(Saved entries)
===
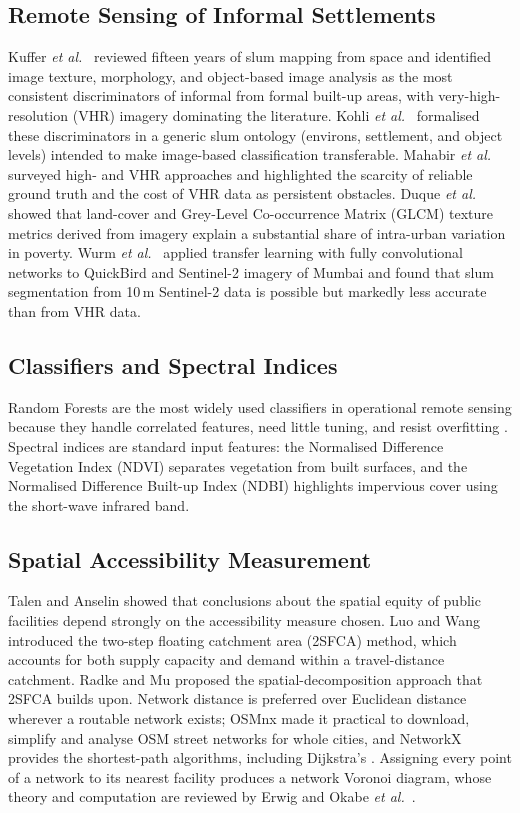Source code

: \documentclass[conference]{IEEEtran}
\newcommand{\m}{\,m}
\begin{document}
\subsection{Remote Sensing of Informal Settlements}
Kuffer \textit{et al.}\ \cite{kuffer2016} reviewed fifteen years of slum mapping from space and identified image texture, morphology, and object-based image analysis as the most consistent discriminators of informal from formal built-up areas, with very-high-resolution (VHR) imagery dominating the literature. Kohli \textit{et al.}\ \cite{kohli2012} formalised these discriminators in a generic slum ontology (environs, settlement, and object levels) intended to make image-based classification transferable. Mahabir \textit{et al.}\ \cite{mahabir2018} surveyed high- and VHR approaches and highlighted the scarcity of reliable ground truth and the cost of VHR data as persistent obstacles. Duque \textit{et al.}\ \cite{duque2015} showed that land-cover and Grey-Level Co-occurrence Matrix (GLCM) texture metrics \cite{haralick1973} derived from imagery explain a substantial share of intra-urban variation in poverty. Wurm \textit{et al.}\ \cite{wurm2019} applied transfer learning with fully convolutional networks to QuickBird and Sentinel-2 imagery of Mumbai and found that slum segmentation from 10\m{} Sentinel-2 data is possible but markedly less accurate than from VHR data.

\subsection{Classifiers and Spectral Indices}
Random Forests \cite{breiman2001} are the most widely used classifiers in operational remote sensing because they handle correlated features, need little tuning, and resist overfitting \cite{belgiu2016}. Spectral indices are standard input features: the Normalised Difference Vegetation Index (NDVI) \cite{tucker1979} separates vegetation from built surfaces, and the Normalised Difference Built-up Index (NDBI) \cite{zha2003} highlights impervious cover using the short-wave infrared band.

\subsection{Spatial Accessibility Measurement}
Talen and Anselin \cite{talen1998} showed that conclusions about the spatial equity of public facilities depend strongly on the accessibility measure chosen. Luo and Wang \cite{luo2003} introduced the two-step floating catchment area (2SFCA) method, which accounts for both supply capacity and demand within a travel-distance catchment. Radke and Mu \cite{radke2000} proposed the spatial-decomposition approach that 2SFCA builds upon. Network distance is preferred over Euclidean distance wherever a routable network exists; OSMnx \cite{boeing2017} made it practical to download, simplify and analyse OSM street networks for whole cities, and NetworkX \cite{hagberg2008} provides the shortest-path algorithms, including Dijkstra's \cite{dijkstra1959}. Assigning every point of a network to its nearest facility produces a network Voronoi diagram, whose theory and computation are reviewed by Erwig \cite{erwig2000} and Okabe \textit{et al.}\ \cite{okabe2008}.
\end{document}
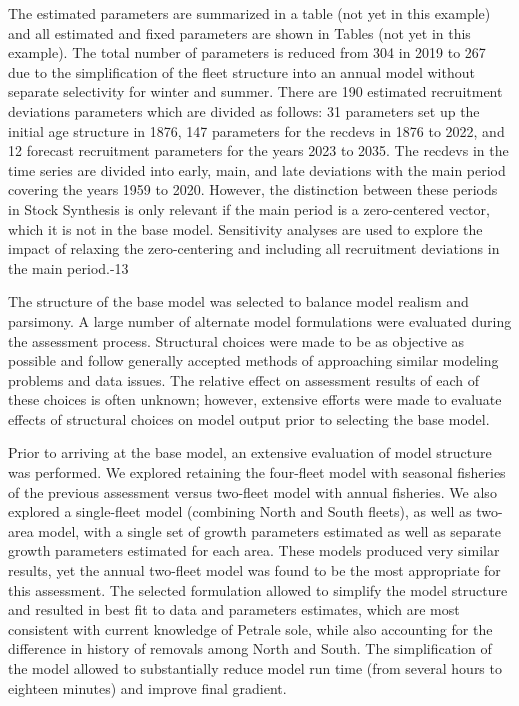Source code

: \documentclass[
]{scrartcl}
\begin{document}
The estimated parameters are summarized in a table (not yet in this
example) and all estimated and fixed parameters are shown in Tables (not
yet in this example). The total number of parameters is reduced from 304
in 2019 to 267 due to the simplification of the fleet structure into an
annual model without separate selectivity for winter and summer. There
are 190 estimated recruitment deviations parameters which are divided as
follows: 31 parameters set up the initial age structure in 1876, 147
parameters for the \textsf{recdevs} in 1876 to 2022, and 12 forecast recruitment
parameters for the years 2023 to 2035. The \textsf{recdevs} in the time series are
divided into early, main, and late deviations with the main period
covering the years 1959 to 2020. However, the distinction between these
periods in Stock Synthesis is only relevant if the main period is a
zero-centered vector, which it is not in the base model. Sensitivity
analyses are used to explore the impact of relaxing the zero-centering
and including all recruitment deviations in the main period.-13 %

The structure of the base model was selected to balance model realism
and parsimony. A large number of alternate model formulations were
evaluated during the assessment process. Structural choices were made to
be as objective as possible and follow generally accepted methods of
approaching similar modeling problems and data issues. The relative
effect on assessment results of each of these choices is often unknown;
however, extensive efforts were made to evaluate effects of structural
choices on model output prior to selecting the base model.

Prior to arriving at the base model, an extensive evaluation of model
structure was performed. We explored retaining the four-fleet model with
seasonal fisheries of the previous assessment versus two-fleet model
with annual fisheries. We also explored a single-fleet model (combining
North and South fleets), as well as two-area model, with a single set of
growth parameters estimated as well as separate growth parameters
estimated for each area. These models produced very similar results, yet
the annual two-fleet model was found to be the most appropriate for this
assessment. The selected formulation allowed to simplify the model
structure and resulted in best fit to data and parameters estimates,
which are most consistent with current knowledge of Petrale sole, while
also accounting for the difference in history of removals among North
and South. The simplification of the model allowed to substantially
reduce model run time (from several hours to eighteen minutes) and
improve final gradient.
\end{document}
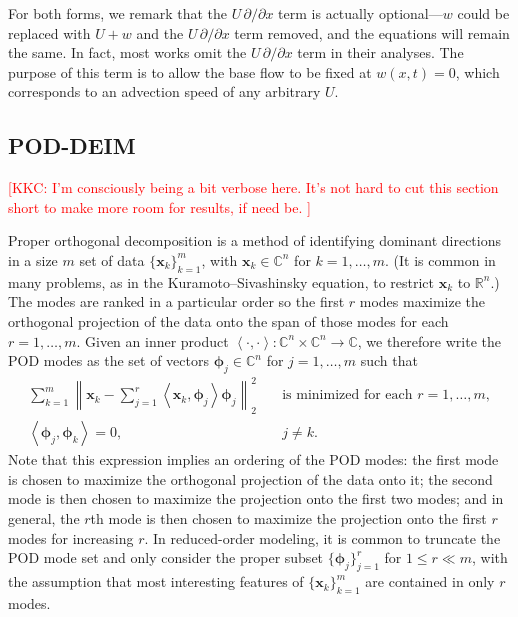 \documentclass[11pt]{article}
\newcommand*{\Complex}{\mathbb{C}}
\newcommand*{\Reals}{\mathbb{R}}
\newcommand*{\ip}[2]{\left<#1, #2\right>}
\newcommand*{\x}{\mathbf{x}}
\newcommand*{\phiv}{\bm{\phi}}
\newcommand{\KSE}{Kuramoto--Sivashinsky equation}
\newcommand{\kkc}[1]{\textcolor{red}{[KKC: #1]}}
\begin{document}
For both forms, we remark that the $U \, \partial / \partial x$ term is actually optional---$w$ could be replaced with $U + w$ and the $U \, \partial / \partial x$ term removed, and the equations will remain the same.
In fact, most works omit the $U \, \partial / \partial x$ term in their analyses.
The purpose of this term is to allow the base flow to be fixed at $w(x, t) = 0$, which corresponds to an advection speed of any arbitrary $U$.

\subsection{POD-DEIM}

\kkc{%
    I'm consciously being a bit verbose here.
    It's not hard to cut this section short to make more room for results, if need be.%
}

Proper orthogonal decomposition \citep{SirovichQAM87, HolmesTCSDSS} is a method of identifying dominant directions in a size $m$ set of data $\{\x_k\}_{k=1}^m$, with $\x_k \in \Complex^n$ for $k = 1, \ldots, m$.
(It is common in many problems, as in the \KSE, to restrict $\x_k$ to $\Reals^n$.)
The modes are ranked in a particular order so the first $r$ modes maximize the orthogonal projection of the data onto the span of those modes for each $r = 1, \ldots, m$.
Given an inner product $\ip{\cdot}{\cdot} : \Complex^n \times \Complex^n \to \Complex$, we therefore write the POD modes as the set of vectors $\phiv_j \in \Complex^n$ for $j = 1, \ldots, m$ such that
\begin{subequations}
    \begin{align}
        \sum_{k=1}^m \left\|\x_k - \sum_{j=1}^r \ip{\x_k}{\phiv_j} \phiv_j \right\|_2^2 \quad & \text{is minimized for each } r = 1, \ldots, m, \\
        \ip{\phiv_j}{\phiv_k} = 0, \quad & j \ne k.
    \end{align}
\end{subequations}
Note that this expression implies an ordering of the POD modes: the first mode is chosen to maximize the orthogonal projection of the data onto it; the second mode is then chosen to maximize the projection onto the first two modes; and in general, the $r$th mode is then chosen to maximize the projection onto the first $r$ modes for increasing $r$.
In reduced-order modeling, it is common to truncate the POD mode set and only consider the proper subset $\{\phiv_j\}_{j=1}^r$ for $1 \le r \ll m$, with the assumption that most interesting features of $\{\x_k\}_{k=1}^m$ are contained in only $r$ modes.
\end{document}

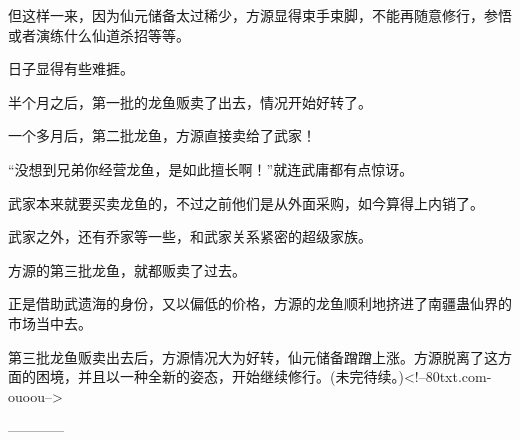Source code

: \begin{this_body}
但这样一来，因为仙元储备太过稀少，方源显得束手束脚，不能再随意修行，参悟或者演练什么仙道杀招等等。

日子显得有些难捱。

半个月之后，第一批的龙鱼贩卖了出去，情况开始好转了。

一个多月后，第二批龙鱼，方源直接卖给了武家！

“没想到兄弟你经营龙鱼，是如此擅长啊！”就连武庸都有点惊讶。

武家本来就要买卖龙鱼的，不过之前他们是从外面采购，如今算得上内销了。

武家之外，还有乔家等一些，和武家关系紧密的超级家族。

方源的第三批龙鱼，就都贩卖了过去。

正是借助武遗海的身份，又以偏低的价格，方源的龙鱼顺利地挤进了南疆蛊仙界的市场当中去。

第三批龙鱼贩卖出去后，方源情况大为好转，仙元储备蹭蹭上涨。方源脱离了这方面的困境，并且以一种全新的姿态，开始继续修行。(未完待续。)<!--80txt.com-ouoou-->

------------

\end{this_body}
===
PROBLEM STATEMENT: Reproduce exactly the entries above, limited to the lines from the one with "be as objective" through the one with "assessment. The selected", both included.

TASK RESPONSE:
be as objective as possible and follow generally accepted methods of
approaching similar modeling problems and data issues. The relative
effect on assessment results of each of these choices is often unknown;
however, extensive efforts were made to evaluate effects of structural
choices on model output prior to selecting the base model.

Prior to arriving at the base model, an extensive evaluation of model
structure was performed. We explored retaining the four-fleet model with
seasonal fisheries of the previous assessment versus two-fleet model
with annual fisheries. We also explored a single-fleet model (combining
North and South fleets), as well as two-area model, with a single set of
growth parameters estimated as well as separate growth parameters
estimated for each area. These models produced very similar results, yet
the annual two-fleet model was found to be the most appropriate for this
assessment. The selected formulation allowed to simplify the model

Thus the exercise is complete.